“Even if we have separate lives, and if we’ve changed into total opposites, that doesn’t mean we have to lose each other,” said my best friend of six years. We were sitting on the dirt path near the lake as I cried, thinking I’d lost my friend, that just because we didn’t see each other meant I’d fallen out of favor. But that friend reminds me that we don’t always have to talk to be present in our lives, which is ironic because it’s true. Both of us always find each other and talk like nothing has changed. He told me that there’s nothing to change about us because we’ve built separate lives that make sense for us while connecting with each other.
Codependency is the tendency to unhealthily depend on someone to take care of you and have the caretaker bend over backward to care for them. Usually, these relationships are characterized by two people unable to live separate lives apart from each other. Their lives mold and cannibalize each other to the point that it’s not their lives anymore, it’s the other persons.
I was first exposed to this concept when I read The Wicker King by K. Ancrum. When I finished the story, I was rightfully paranoid about forming my own codependent relationship. But ironically, I had this romantic view of relationships.
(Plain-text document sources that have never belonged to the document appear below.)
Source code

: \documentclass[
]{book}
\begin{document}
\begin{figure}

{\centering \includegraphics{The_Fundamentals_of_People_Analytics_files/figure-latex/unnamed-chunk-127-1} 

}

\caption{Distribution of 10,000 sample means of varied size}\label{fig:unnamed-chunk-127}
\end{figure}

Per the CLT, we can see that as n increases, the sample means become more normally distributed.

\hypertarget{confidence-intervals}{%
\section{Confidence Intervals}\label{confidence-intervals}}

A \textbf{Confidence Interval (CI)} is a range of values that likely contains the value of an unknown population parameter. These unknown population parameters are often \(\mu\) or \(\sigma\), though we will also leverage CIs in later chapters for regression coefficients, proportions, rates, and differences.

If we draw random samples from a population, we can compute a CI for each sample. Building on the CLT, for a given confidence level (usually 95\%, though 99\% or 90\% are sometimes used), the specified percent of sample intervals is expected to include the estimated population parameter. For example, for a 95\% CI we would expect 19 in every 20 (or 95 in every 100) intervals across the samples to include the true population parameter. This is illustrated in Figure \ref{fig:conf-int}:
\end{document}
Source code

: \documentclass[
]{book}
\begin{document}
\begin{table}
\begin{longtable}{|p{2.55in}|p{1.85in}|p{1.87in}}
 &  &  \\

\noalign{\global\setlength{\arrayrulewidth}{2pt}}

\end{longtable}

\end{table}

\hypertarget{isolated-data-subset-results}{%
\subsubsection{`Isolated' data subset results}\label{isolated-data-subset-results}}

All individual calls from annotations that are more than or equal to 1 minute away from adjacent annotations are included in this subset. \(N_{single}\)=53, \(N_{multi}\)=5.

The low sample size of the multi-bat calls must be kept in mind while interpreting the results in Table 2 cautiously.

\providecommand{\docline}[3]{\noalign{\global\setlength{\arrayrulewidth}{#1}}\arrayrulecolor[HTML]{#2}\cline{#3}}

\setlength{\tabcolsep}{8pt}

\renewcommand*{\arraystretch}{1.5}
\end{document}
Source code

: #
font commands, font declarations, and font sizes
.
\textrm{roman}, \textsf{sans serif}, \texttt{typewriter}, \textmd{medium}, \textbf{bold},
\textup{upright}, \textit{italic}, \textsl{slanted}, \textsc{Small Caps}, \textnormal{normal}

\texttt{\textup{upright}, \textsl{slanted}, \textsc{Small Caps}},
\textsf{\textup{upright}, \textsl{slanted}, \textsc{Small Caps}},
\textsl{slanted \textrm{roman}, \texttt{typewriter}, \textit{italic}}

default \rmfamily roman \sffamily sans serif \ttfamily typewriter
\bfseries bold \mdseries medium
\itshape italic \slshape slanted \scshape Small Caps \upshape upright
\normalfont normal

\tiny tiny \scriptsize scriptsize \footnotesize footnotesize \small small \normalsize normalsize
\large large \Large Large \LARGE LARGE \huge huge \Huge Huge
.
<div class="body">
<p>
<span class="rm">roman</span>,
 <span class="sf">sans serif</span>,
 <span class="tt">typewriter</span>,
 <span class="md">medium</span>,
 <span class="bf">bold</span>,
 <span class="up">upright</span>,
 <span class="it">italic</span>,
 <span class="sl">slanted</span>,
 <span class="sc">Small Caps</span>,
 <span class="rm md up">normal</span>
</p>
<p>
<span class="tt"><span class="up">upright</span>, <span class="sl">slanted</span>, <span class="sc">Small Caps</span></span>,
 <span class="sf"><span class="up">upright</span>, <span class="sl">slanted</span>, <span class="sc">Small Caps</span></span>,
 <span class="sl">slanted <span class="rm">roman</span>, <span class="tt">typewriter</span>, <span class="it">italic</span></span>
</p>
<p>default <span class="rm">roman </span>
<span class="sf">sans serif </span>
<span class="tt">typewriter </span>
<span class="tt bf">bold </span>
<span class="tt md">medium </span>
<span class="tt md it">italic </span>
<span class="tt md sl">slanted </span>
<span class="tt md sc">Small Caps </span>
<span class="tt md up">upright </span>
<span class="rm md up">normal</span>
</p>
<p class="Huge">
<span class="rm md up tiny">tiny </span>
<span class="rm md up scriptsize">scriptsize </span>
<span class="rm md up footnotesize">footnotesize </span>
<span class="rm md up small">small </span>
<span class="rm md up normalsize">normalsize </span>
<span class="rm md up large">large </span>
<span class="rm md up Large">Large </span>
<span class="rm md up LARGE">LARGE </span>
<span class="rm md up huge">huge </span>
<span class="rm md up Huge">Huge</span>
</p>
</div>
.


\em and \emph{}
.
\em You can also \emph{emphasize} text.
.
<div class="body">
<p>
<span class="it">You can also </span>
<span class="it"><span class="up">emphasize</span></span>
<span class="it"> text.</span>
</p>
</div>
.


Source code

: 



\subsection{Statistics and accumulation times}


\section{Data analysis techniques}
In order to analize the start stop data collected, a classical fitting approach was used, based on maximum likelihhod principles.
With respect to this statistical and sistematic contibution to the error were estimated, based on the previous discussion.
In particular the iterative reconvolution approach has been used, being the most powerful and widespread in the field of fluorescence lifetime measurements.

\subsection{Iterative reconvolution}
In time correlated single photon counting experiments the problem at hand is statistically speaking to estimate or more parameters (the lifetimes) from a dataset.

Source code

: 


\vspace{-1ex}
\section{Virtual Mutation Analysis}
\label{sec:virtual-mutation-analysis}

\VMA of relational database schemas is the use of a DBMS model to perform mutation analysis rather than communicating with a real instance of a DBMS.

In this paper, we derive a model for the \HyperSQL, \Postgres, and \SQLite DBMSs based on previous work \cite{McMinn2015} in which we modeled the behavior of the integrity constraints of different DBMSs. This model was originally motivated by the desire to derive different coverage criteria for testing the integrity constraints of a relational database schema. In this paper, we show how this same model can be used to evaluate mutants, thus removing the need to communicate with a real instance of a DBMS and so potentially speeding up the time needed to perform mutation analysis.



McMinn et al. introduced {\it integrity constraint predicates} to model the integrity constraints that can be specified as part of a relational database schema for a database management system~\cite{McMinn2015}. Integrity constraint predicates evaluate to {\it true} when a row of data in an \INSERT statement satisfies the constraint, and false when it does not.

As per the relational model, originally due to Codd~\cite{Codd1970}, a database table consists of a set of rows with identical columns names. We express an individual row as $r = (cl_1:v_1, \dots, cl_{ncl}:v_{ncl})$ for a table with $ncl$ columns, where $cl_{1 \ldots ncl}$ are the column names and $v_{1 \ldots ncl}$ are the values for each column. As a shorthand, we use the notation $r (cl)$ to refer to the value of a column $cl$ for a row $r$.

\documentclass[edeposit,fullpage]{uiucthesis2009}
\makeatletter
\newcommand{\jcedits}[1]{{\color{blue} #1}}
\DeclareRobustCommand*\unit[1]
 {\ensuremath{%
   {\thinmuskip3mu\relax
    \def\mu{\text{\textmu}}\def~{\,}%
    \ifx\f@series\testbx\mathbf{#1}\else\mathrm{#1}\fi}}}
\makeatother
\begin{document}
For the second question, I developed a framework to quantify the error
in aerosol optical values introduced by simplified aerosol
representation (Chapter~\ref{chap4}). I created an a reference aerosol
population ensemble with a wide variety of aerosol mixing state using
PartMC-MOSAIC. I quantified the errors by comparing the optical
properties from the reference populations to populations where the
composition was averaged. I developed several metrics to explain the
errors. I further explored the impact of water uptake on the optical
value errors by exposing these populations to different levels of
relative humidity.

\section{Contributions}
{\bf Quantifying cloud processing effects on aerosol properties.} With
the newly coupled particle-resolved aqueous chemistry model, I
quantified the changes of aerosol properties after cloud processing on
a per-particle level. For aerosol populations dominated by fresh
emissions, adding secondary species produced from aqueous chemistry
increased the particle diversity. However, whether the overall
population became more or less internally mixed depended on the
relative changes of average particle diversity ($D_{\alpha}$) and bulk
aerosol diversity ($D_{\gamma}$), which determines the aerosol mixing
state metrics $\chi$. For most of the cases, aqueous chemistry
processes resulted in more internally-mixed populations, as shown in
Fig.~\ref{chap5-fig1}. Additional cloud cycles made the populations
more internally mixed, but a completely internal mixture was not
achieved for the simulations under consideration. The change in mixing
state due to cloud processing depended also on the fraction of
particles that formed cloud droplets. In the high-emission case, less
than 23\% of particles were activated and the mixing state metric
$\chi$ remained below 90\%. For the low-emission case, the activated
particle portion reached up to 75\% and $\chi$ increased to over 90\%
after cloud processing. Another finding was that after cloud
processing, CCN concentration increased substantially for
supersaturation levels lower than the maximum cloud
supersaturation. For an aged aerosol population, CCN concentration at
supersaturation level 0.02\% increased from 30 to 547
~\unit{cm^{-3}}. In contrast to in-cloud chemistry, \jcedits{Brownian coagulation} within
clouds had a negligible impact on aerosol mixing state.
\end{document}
I thought best friends should take up each other’s lives, I thought lovers should abandon their responsibilities to take care of each other. So even though I never wanted a codependent relationship, I romanticized those traits and my friendships suffered as a result.
I believe that one relationship cannot sustain a life. One person can’t encapsulate your whole life because your life is filled with so many aspects and experiences, that prioritizing one person is counterproductive to what you want to sustain. If you find yourself letting that one person define your life, then you need to prioritize other things. Your identity, personality, opinions, and your very being shouldn’t be easily influenced by one person. You are your own person, and the life you have is yours.
I also believe parasocial and codependency can cross over, which is very messy. Imagine letting a celebrity take over every facet of your life, to the point that you are not fiscally responsible. It’s worse because it’s a one-sided relationship that ends in a net loss.
So what can you do to maintain a healthy interdependent relationship?
Well, I can’t just give you a cookie-cutter step-by-step guide on a relationship I don’t know about. I can remind you that you need to prioritize yourself, and your dreams. Look at your hobbies, are most of them centered around one or two people? If it is, then find a new hobby. Pay attention to how you react when you have to part from your loved one. Do you freak out, or are you alright? The whole goal is building a life so that if your loved one leaves, then you have something and someone to support yourself with. There are plenty of ways to foster your life while strengthening your relationships. Most of all, play it by ear and pay attention to your instincts.
But, make sure to reach out for help as much as you can. Being interdependent doesn’t mean being hyper-dependent, it means having a life outside of your relationship, while simultaneously strengthening your own.
Your life is so much more than that one person. You are special, dynamic, and intricate with or without that person. Because when all is said and done, all you have is yourself and the life you built for yourself.